In July, my grandmother received a phone call from an unknown number. The caller claimed to be her grandson, telling her that he was arrested and needed $5000 for bail. Unfortunately, she believed this caller to be me initially, but she knew something wasn’t right. Distressed, she texted me to see if the story she heard was true, and I was able to clear everything up for her and warned her about these types of malicious scams. This inspired me to find a solution for this problem; after searching through some research papers, I found a paper which was able to accurately detect a scam conversation using Natural Language Processing and the k-means clustering algorithm. Using this paper as a resource, I created my own version of the project.
To train the model, I used the same dataset as the researchers. It consisted of an Excel spreadsheet containing scam conversations in each column, alternating between the dialogue of the scammer and the victim in each row. Using the Pandas library, I imported each conversation into a Python array, processing them so that each conversation is split into sentences. Using Google’s Universal Sentence Encoder pre-trained transformer model, each sentence was then encoded into a 512-dimensional vector representing their semantic meaning.

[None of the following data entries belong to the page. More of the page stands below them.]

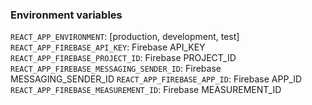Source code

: ### Environment variables

`REACT_APP_ENVIRONMENT`: [production, development, test]
`REACT_APP_FIREBASE_API_KEY`: Firebase API_KEY
`REACT_APP_FIREBASE_PROJECT_ID`: Firebase PROJECT_ID
`REACT_APP_FIREBASE_MESSAGING_SENDER_ID`: Firebase MESSAGING_SENDER_ID
`REACT_APP_FIREBASE_APP_ID`: Firebase APP_ID
`REACT_APP_FIREBASE_MEASUREMENT_ID`: Firebase MEASUREMENT_ID
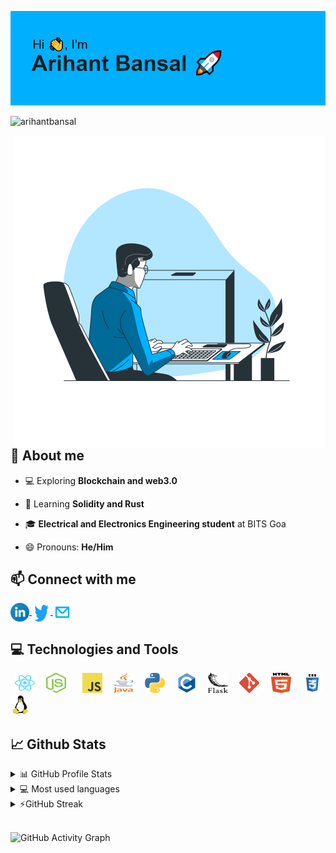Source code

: <!-- <a href="https://arihantbansal.github.io/"><img src="images/dev.svg" width="100%" height="auto"/></a> -->
<!-- May add the top image back again in the future -->
<!-- <br /> -->
<!--<h1 align="center">🚀️ Hi there, I'm Arihant! <img src="https://raw.githubusercontent.com/ABSphreak/ABSphreak/master/gifs/Hi.gif" width="30px"></h1> -->
<a href="http://arihantbansal.github.io/" target="_blank"><img src="https://raw.githubusercontent.com/arihantbansal/arihantbansal/main/header.png" /></a>
<!--<h3 align="center">🎯️An undergraduate student at BITS Goa and self taught developer 🚀️</h3> -->
  
<p align="left"> <img src="https://komarev.com/ghpvc/?username=arihantbansal&label=Profile%20views&color=0e75b6&style=flat" alt="arihantbansal" /> </p>

 <img src="images/programming-animate.svg" alt="arihantbansal" align="right" height="500px" />

## 📖 About me

- 💻 Exploring **Blockchain and web3.0**

- 🌱 Learning **Solidity and Rust**

- 🎓 **Electrical and Electronics Engineering student** at BITS Goa

- 😄 Pronouns: **He/Him**

<!-- - 💬 Ask me anything about **Startups and the Roman empire** -->

<!-- -   ⚡ Fun fact  -->

## 📫 Connect with me

<p align="left">  
	<a href="https://linkedin.com/in/arihantbansal" target="blank">
		<img align="center" height="30" width="30" src="images/linkedin.svg" alt="Arihant Bansal | LinkedIn" />
	</a>
	<a href="https://twitter.com/_arihantbansal" target="blank">
		<img align="center" height="30" width="30" src="images/twitter.svg" alt="Arihant Bansal | Twitter" />
	</a>
	<a href="mailto:arihant.bansal@gmail.com">
		<img align="center" height="30" width="30" src="images/mail.svg" alt="Arihant Bansal | Mail" />
  </a>
</p>
  
## 💻 Technologies and Tools
<p align="left"> 
	<code> <img height="32" width="32" src="images/react.svg" /> </code>
	<code> <img height="32" width="32" src="images/nodejs.svg" />  </code>
	<code> <img height="32" width="32" src="images/js.svg" /> </code>
	<code> <img height="32" width="32" src="images/java.svg" /> </code>
	<code> <img height="32" width="32" src="images/python.svg" /> </code>
	<code> <img height="32" width="32" src="images/c.svg" /> </code>
	<code> <img height="32" width="32" src="images/flask.svg" /> </code>
	<code> <img height="32" width="32" src="images/git.svg" /> </code>
	<code> <img height="32" width="32" src="images/html5.svg" /> </code>
	<code> <img height="32" width="32" src="images/css3.svg" /> </code>
	<code> <img height="32" width="32" src="images/linux.svg" /> </code>
</p>  
  
## 📈 Github Stats

<!-- https://github.com/anuraghazra/github-readme-stats -->
<details>
  <summary>📊 GitHub Profile Stats</summary>
  <br/>
  <a href="https://github.com/anuraghazra/github-readme-stats"><img alt="aribantbansal's Github Stats" src="https://github-readme-stats.vercel.app/api?username=arihantbansal&show_icons=true&count_private=true&locale=en&layout=compact&theme=prussian" /></a>
</details>

<details> 
  <summary>💻 Most used languages</summary>
  <br/>
  <a href="https://github.com/anuraghazra/github-readme-stats"><img alt="arihantbansal's Top Languages" src="https://github-readme-stats.vercel.app/api/top-langs/?username=arihantbansal&langs_count=10&layout=compact&theme=prussian" /></a>
  <br/>
  <b>Note:</b> This chart is only a metric of which languages my public code on GitHub consists of and does not reflect my experience or skill level.
</details>

<details>
  <summary>⚡GitHub Streak</summary>
  <br/>
  <a href="https://github.com/DenverCoder1/github-readme-streak-stats"><img alt="arihantbansal's GitHub Streak" src="https://github-readme-streak-stats.herokuapp.com/?user=arihantbansal&theme=prussian" /></a>
</details>
<br />

![GitHub Activity Graph](https://activity-graph.herokuapp.com/graph?username=arihantbansal&theme=react-dark)

<!--<p>&nbsp;<img align="center" src="https://github-readme-stats.vercel.app/api?username=arihantbansal&show_icons=true&locale=en&theme=great-gatsby" alt="arihantbansal" /></p>-->

<!-- <p><img align="center" src="https://github-readme-streak-stats.herokuapp.com/?user=arihantbansal&theme=dark" alt="arihantbansal" /></p> -->

<!-- <p>![Something](https://hit.yhype.me/github/profile?user_id=17180950)</p> -->

<!--
**arihantbansal/arihantbansal** is a ✨ _special_ ✨ repository because its `README.md` (this file) appears on your GitHub profile.

Here are some ideas to get you started:

- 🔭 I’m currently working on ...
- 🌱 I’m currently learning ...
- 👯 I’m looking to collaborate on ...
- 🤔 I’m looking for help with ...
- 💬 Ask me about ...
- 📫 How to reach me: ...
- 😄 Pronouns: ...
- ⚡ Fun fact: ...
-->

Now, with a set of vectors which represent sentences from scam calls, I used the k-means clustering algorithm to find regions in the vector space which are most likely to be scam related. The algorithm provides the centroids for each cluster, which can be thought of the average semantic meaning of a scam related sentence.
Finally, new input sentences were compared to the centroids by encoding them and taking the inner product between the new vector and each of the calculated centroids. If the semantic meaning of the new sentence is close enough to average semantic meaning of any of the scam calls, a value close to 1 is returned by the inner product. Through experimentation, I found values near 0.65 were typically able to identify scam calls accurately without triggering too many false detections (i.e. a non-scam sentence is classified as a scam).
This was my first solo machine learning project, and I was able to experiment with many different techniques for the first time. This is the first time I had to clean and process data, learning how to use Pandas to import the conversations to my Python code. I applied the linear algebra understanding I’ve gained through school to learn how sentence embeddings work, also learning what it means to take the inner product of two vectors in a high-dimensional space. Having the research paper as a resource was very helpful, pointing me in the right direction to solve this problem without using anyone else’s code (aside from importing the Universal Sentence Encoder from Tensorflow Hub).